The US company, whose vehicles have been built in SA since 1926, said it was selling its Struandale vehicle assembly plant in Port Elizabeth to Japanese commercial vehicle company Isuzu, said David Furlonger of the Business Day.
The decision by Japanese auto assembler Isuzu to buy the assembly plant and invest in the Nelson Mandela Bay metro is part of a trend in which companies from the east are increasing their presence in Africa, while western trading partners appears to be holding back, says Dr Ayanda Vilakazi, Head of Marketing and Communications at the Coega Development Corporation.
He was responding to concerns over a decision by Isuzu to purchase the General Motors plant in Port Elizabeth and to take full control of its South African operations, in which the American company had a 30% stake.
Data released by FDI Markets recently showed a similar tendency, in that two of the biggest investors in value terms in Africa during 2016 were China at R531 billion and Japan at R45.6 billion.

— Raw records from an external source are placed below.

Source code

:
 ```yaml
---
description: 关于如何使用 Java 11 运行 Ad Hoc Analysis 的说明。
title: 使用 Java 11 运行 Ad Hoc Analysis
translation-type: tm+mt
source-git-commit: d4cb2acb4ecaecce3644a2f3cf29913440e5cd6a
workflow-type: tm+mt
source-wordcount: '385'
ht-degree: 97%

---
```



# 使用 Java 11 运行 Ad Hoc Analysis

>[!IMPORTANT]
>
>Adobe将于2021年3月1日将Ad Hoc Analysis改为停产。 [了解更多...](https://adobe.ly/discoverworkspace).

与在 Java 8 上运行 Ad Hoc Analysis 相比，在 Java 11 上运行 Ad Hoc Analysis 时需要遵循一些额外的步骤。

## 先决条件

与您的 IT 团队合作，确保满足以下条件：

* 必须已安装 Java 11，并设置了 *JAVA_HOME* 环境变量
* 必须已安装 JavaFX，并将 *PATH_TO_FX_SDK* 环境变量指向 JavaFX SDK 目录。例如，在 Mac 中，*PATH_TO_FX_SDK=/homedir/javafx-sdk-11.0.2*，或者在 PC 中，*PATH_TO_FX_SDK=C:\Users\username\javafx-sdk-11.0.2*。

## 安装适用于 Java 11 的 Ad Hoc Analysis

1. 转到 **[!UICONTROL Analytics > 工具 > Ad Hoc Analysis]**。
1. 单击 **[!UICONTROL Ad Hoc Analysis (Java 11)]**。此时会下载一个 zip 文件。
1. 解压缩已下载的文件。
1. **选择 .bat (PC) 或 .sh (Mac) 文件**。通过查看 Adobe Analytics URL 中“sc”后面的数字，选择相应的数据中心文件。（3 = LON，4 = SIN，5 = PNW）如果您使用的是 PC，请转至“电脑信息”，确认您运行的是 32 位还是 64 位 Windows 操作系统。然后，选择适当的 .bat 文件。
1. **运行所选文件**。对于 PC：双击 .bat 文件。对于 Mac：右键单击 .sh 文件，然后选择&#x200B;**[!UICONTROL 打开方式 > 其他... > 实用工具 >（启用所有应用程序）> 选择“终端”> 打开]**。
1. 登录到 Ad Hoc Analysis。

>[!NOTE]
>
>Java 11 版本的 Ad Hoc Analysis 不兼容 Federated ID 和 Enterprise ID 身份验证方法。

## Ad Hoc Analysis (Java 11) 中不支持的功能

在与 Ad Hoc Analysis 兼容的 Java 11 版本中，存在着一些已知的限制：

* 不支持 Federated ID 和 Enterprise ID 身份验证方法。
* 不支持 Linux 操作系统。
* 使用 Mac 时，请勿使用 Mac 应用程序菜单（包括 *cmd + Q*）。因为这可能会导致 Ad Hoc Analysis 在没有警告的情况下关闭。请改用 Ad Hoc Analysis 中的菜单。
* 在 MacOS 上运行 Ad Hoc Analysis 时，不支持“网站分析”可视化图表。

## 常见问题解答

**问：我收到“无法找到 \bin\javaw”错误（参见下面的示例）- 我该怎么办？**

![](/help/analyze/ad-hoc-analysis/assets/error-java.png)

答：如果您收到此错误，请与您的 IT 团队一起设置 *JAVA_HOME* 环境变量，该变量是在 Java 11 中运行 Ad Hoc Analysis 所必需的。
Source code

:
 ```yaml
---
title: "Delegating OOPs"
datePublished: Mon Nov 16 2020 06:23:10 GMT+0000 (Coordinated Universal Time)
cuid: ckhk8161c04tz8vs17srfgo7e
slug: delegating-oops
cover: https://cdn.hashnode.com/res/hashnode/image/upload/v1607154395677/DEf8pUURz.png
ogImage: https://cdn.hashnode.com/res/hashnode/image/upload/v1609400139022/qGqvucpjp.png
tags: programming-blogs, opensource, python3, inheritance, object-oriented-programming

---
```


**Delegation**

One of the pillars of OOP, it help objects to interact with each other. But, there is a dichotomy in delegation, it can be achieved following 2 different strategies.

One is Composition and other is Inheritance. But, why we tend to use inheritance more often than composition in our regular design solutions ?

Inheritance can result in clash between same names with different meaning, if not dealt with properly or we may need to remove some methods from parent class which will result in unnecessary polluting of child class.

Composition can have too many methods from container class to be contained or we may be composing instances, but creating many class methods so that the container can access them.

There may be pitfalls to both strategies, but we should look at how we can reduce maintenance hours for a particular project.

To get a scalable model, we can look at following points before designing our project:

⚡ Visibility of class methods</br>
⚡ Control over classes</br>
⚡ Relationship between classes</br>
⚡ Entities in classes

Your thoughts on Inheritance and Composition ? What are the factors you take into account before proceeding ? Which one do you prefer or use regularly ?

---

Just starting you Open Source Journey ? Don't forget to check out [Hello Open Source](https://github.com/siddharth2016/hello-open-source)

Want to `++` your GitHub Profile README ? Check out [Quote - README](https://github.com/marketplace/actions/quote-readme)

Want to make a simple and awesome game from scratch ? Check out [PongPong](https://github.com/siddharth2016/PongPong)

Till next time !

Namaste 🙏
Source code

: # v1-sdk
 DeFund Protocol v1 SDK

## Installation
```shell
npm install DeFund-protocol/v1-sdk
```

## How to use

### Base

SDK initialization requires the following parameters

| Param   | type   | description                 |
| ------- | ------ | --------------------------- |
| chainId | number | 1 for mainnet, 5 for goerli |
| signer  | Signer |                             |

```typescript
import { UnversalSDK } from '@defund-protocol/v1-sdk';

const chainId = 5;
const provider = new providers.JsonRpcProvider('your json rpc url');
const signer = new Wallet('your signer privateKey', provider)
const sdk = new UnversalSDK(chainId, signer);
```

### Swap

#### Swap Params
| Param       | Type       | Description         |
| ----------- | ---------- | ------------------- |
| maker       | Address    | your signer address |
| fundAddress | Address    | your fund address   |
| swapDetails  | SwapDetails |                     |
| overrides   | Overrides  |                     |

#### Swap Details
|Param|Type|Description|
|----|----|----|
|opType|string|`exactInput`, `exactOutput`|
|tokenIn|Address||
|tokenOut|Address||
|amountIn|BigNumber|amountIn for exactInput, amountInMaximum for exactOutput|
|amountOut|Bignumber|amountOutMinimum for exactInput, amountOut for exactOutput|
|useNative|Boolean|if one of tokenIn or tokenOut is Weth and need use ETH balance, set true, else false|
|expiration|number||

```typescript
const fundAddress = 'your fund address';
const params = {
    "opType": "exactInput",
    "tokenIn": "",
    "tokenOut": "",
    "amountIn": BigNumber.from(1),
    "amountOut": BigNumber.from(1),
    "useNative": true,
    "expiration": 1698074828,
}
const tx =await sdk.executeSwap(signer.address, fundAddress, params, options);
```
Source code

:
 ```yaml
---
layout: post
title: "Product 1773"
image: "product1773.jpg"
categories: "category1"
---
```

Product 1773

Japan was third to the United African Emirates. Investment by United States companies dropped by 5.2% over the same period, to around R53 billion.
“In Nelson Mandela Bay we see the same pattern – the biggest investor in the South African motor industry for over 40 years is Chinese company BAIC, which is building a new R11 billion plant opposite another Chinese auto company FAW, which invested R1,1 billion (Phase 1 & 2) – both at the Coega Development Corporation. Then we have Isuzu committing fully to South Africa and Nelson Mandela Bay rather than having to rely on a second party to represent the brand.
“With the General Motors warehouse in the Coega IDZ being taken over by Isuzu we at the CDC are awaiting with bated breath to see what the re-energized Japanese company will do in South Africa and on the rest of the continent,” he says.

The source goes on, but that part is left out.